In this lab, you will implement a streaming video server and client. The client will use the real-time streaming protocol (RTSP) to control the actions of the server. The server will use the real-time protocol (RTP) to packetize the video for transport over UDP. You will be given Python code that partially implements RTSP and RTP at the client and server. Your job will be to complete both the client and server code. When you are finished, you will have created a client-server application that does the following:

• The client sends SETUP, PLAY, PAUSE, and TEARDOWN RTSP commands, and the server responds to the commands.

• When the server is in the playing state, it periodically grabs a stored JPEG frame, packetizes the frame with RTP, and sends the RTP packet into a UDP socket.

• The client receives the RTP packets, removes the JPEG frames, decompresses the frames, and renders the frames on the client’s monitor.

The code you will be given implements the RTSP protocol in the server and the RTP depacketization in the client.
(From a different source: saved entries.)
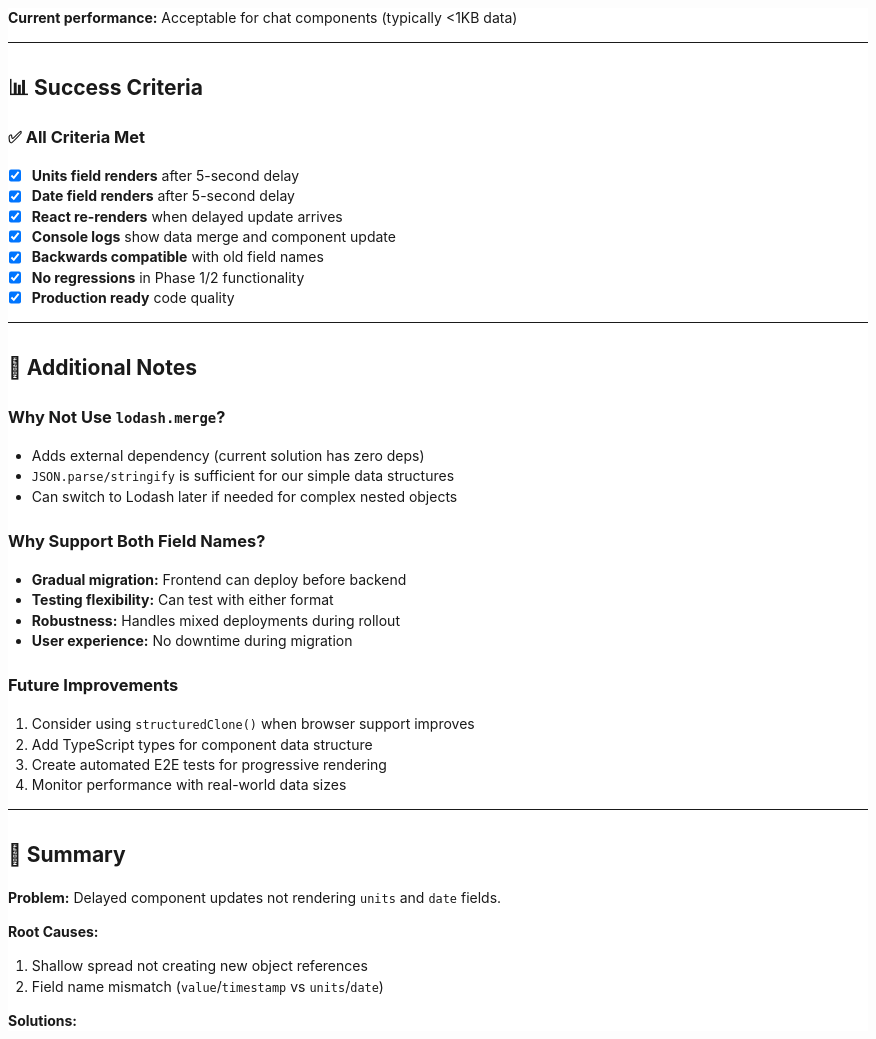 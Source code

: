 **Current performance:** Acceptable for chat components (typically <1KB data)

---

## 📊 Success Criteria

### ✅ All Criteria Met

- [x] **Units field renders** after 5-second delay
- [x] **Date field renders** after 5-second delay
- [x] **React re-renders** when delayed update arrives
- [x] **Console logs** show data merge and component update
- [x] **Backwards compatible** with old field names
- [x] **No regressions** in Phase 1/2 functionality
- [x] **Production ready** code quality

---

## 📝 Additional Notes

### Why Not Use `lodash.merge`?

- Adds external dependency (current solution has zero deps)
- `JSON.parse/stringify` is sufficient for our simple data structures
- Can switch to Lodash later if needed for complex nested objects

### Why Support Both Field Names?

- **Gradual migration:** Frontend can deploy before backend
- **Testing flexibility:** Can test with either format
- **Robustness:** Handles mixed deployments during rollout
- **User experience:** No downtime during migration

### Future Improvements

1. Consider using `structuredClone()` when browser support improves
2. Add TypeScript types for component data structure
3. Create automated E2E tests for progressive rendering
4. Monitor performance with real-world data sizes

---

## 🎯 Summary

**Problem:** Delayed component updates not rendering `units` and `date` fields.

**Root Causes:**

1. Shallow spread not creating new object references
2. Field name mismatch (`value`/`timestamp` vs `units`/`date`)

**Solutions:**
The code also takes care of displaying the transmitted video. You will need to implement RTSP in the client and RTP server. This programming assignment will significantly enhance the student’s understanding of RTP, RTSP, and streaming video. It is highly recommended. The assignment also suggests a number of optional exercises, including implementing the RTSP DESCRIBE command at both client and server. You can find full details of the assignment, as well as an overview of the RTSP protocol, at the Web site www.pearsonhighered.com/cs-resources.